Try it: Print, exactly as they appear, only the lines from the line that contains "July 7, 2016." through the end of the listing.

Material for this exercise:
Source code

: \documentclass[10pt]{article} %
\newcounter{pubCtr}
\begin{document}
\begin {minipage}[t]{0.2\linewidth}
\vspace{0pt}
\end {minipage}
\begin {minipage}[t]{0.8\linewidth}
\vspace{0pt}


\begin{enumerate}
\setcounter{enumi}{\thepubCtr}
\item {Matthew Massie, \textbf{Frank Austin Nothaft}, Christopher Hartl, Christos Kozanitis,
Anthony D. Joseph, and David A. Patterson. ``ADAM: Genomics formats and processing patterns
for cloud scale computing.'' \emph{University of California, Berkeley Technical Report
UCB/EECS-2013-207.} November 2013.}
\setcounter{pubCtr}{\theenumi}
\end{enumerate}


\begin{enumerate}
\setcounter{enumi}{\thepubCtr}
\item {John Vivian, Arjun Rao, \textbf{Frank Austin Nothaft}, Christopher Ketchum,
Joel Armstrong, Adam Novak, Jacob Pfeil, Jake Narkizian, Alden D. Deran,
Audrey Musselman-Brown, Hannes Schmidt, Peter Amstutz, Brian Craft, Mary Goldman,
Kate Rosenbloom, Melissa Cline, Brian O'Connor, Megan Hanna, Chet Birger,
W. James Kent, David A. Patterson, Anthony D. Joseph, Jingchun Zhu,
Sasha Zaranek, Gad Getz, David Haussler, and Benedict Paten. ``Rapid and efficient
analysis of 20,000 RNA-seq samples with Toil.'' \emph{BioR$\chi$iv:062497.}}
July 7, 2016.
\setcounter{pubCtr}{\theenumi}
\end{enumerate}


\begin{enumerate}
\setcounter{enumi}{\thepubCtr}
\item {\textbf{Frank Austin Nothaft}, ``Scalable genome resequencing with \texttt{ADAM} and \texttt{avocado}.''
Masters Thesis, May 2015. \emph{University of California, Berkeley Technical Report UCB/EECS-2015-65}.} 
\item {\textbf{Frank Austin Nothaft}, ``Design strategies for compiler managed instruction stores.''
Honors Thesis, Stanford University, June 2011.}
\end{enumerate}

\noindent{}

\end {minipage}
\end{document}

Written answer:
July 7, 2016.
\setcounter{pubCtr}{\theenumi}
\end{enumerate}


\begin{enumerate}
\setcounter{enumi}{\thepubCtr}
\item {\textbf{Frank Austin Nothaft}, ``Scalable genome resequencing with \texttt{ADAM} and \texttt{avocado}.''
Masters Thesis, May 2015. \emph{University of California, Berkeley Technical Report UCB/EECS-2015-65}.} 
\item {\textbf{Frank Austin Nothaft}, ``Design strategies for compiler managed instruction stores.''
Honors Thesis, Stanford University, June 2011.}
\end{enumerate}

\noindent{}

\end {minipage}
\end{document}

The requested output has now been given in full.